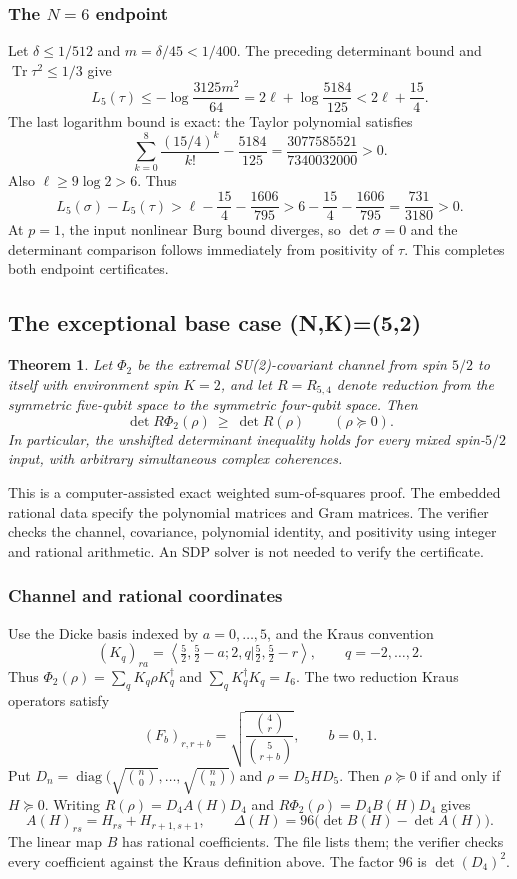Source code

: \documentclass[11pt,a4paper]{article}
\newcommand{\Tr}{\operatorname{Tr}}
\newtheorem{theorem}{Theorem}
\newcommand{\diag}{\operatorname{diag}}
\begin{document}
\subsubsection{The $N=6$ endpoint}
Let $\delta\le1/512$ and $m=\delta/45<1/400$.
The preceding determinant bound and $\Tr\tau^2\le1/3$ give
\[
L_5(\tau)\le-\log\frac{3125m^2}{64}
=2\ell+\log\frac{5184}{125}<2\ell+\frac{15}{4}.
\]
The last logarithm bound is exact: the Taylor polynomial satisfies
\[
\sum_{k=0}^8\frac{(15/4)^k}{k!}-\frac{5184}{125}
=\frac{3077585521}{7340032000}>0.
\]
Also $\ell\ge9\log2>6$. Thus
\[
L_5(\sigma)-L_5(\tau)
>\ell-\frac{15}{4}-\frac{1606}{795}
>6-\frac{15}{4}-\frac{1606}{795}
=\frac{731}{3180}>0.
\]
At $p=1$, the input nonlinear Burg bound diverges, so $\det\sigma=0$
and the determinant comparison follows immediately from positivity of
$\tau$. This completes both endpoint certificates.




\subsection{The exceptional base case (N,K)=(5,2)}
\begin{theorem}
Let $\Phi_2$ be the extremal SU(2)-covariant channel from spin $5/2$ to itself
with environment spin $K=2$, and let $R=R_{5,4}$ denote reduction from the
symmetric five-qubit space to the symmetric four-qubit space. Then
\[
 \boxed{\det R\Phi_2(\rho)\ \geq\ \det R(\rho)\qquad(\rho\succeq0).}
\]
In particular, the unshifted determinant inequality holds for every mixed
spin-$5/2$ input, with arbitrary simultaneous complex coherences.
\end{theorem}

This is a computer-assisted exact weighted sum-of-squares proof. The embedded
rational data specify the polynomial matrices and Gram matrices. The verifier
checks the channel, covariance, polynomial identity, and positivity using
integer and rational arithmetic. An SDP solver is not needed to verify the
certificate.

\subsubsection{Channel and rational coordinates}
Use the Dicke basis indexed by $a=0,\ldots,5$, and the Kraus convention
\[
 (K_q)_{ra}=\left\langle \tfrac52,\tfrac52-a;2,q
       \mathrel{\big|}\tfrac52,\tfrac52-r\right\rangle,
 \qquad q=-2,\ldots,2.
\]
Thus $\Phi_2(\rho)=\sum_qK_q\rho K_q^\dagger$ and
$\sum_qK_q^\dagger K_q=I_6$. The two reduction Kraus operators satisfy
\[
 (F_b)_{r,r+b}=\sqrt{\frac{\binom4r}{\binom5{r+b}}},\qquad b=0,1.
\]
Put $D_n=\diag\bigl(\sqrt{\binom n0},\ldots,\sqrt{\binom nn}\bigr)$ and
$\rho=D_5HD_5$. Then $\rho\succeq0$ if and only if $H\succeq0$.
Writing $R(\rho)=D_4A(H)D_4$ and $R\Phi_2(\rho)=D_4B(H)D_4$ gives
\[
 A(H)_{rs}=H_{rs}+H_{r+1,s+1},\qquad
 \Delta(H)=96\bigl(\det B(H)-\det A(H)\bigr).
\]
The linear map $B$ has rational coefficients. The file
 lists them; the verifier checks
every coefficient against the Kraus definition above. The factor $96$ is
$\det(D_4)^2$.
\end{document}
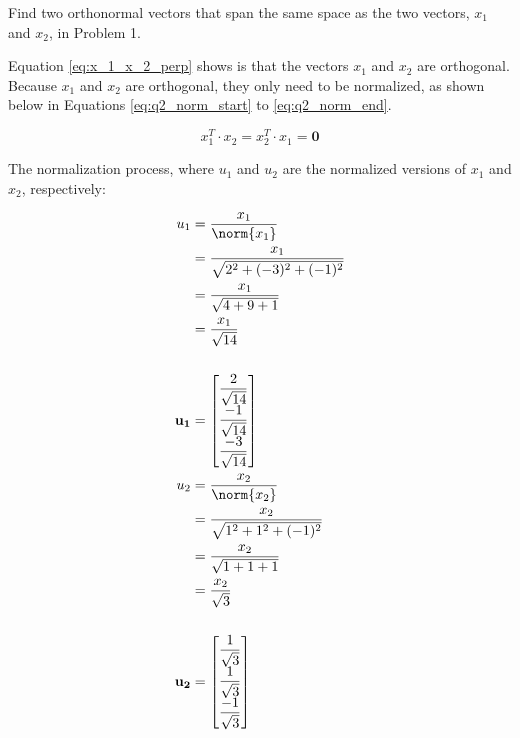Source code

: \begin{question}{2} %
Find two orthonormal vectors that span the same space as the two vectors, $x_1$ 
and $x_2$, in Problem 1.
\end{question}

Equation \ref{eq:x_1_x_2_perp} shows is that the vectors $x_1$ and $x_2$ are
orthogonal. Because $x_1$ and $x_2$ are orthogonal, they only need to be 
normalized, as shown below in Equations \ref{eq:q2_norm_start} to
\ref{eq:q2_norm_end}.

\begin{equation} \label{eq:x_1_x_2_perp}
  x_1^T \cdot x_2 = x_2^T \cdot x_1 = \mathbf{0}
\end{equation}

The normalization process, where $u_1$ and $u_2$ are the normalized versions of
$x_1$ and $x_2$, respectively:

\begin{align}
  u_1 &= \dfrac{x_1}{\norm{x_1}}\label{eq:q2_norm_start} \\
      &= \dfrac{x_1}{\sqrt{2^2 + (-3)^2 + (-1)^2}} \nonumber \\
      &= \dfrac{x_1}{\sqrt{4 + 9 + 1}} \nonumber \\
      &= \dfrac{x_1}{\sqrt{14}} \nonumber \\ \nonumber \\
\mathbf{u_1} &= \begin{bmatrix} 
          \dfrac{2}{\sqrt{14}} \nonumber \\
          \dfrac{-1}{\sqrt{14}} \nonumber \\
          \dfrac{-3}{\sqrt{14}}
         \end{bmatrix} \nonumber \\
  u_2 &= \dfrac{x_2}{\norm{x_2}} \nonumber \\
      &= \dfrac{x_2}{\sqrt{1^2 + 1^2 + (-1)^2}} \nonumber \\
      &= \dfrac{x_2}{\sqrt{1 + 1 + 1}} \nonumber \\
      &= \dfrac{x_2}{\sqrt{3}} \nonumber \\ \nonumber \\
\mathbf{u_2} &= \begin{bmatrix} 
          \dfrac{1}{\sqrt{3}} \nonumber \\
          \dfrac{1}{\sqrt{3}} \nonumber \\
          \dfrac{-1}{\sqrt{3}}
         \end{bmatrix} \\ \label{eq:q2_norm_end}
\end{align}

__ASSIGNMENT__: Return only the lines between the one holding "exceptional base case" and the one holding "checks the channel, covariance, polynomial", inclusive, exactly as they appear above.

__THE COMPLETED TASK__:
\subsection{The exceptional base case (N,K)=(5,2)}
\begin{theorem}
Let $\Phi_2$ be the extremal SU(2)-covariant channel from spin $5/2$ to itself
with environment spin $K=2$, and let $R=R_{5,4}$ denote reduction from the
symmetric five-qubit space to the symmetric four-qubit space. Then
\[
 \boxed{\det R\Phi_2(\rho)\ \geq\ \det R(\rho)\qquad(\rho\succeq0).}
\]
In particular, the unshifted determinant inequality holds for every mixed
spin-$5/2$ input, with arbitrary simultaneous complex coherences.
\end{theorem}

This is a computer-assisted exact weighted sum-of-squares proof. The embedded
rational data specify the polynomial matrices and Gram matrices. The verifier
checks the channel, covariance, polynomial identity, and positivity using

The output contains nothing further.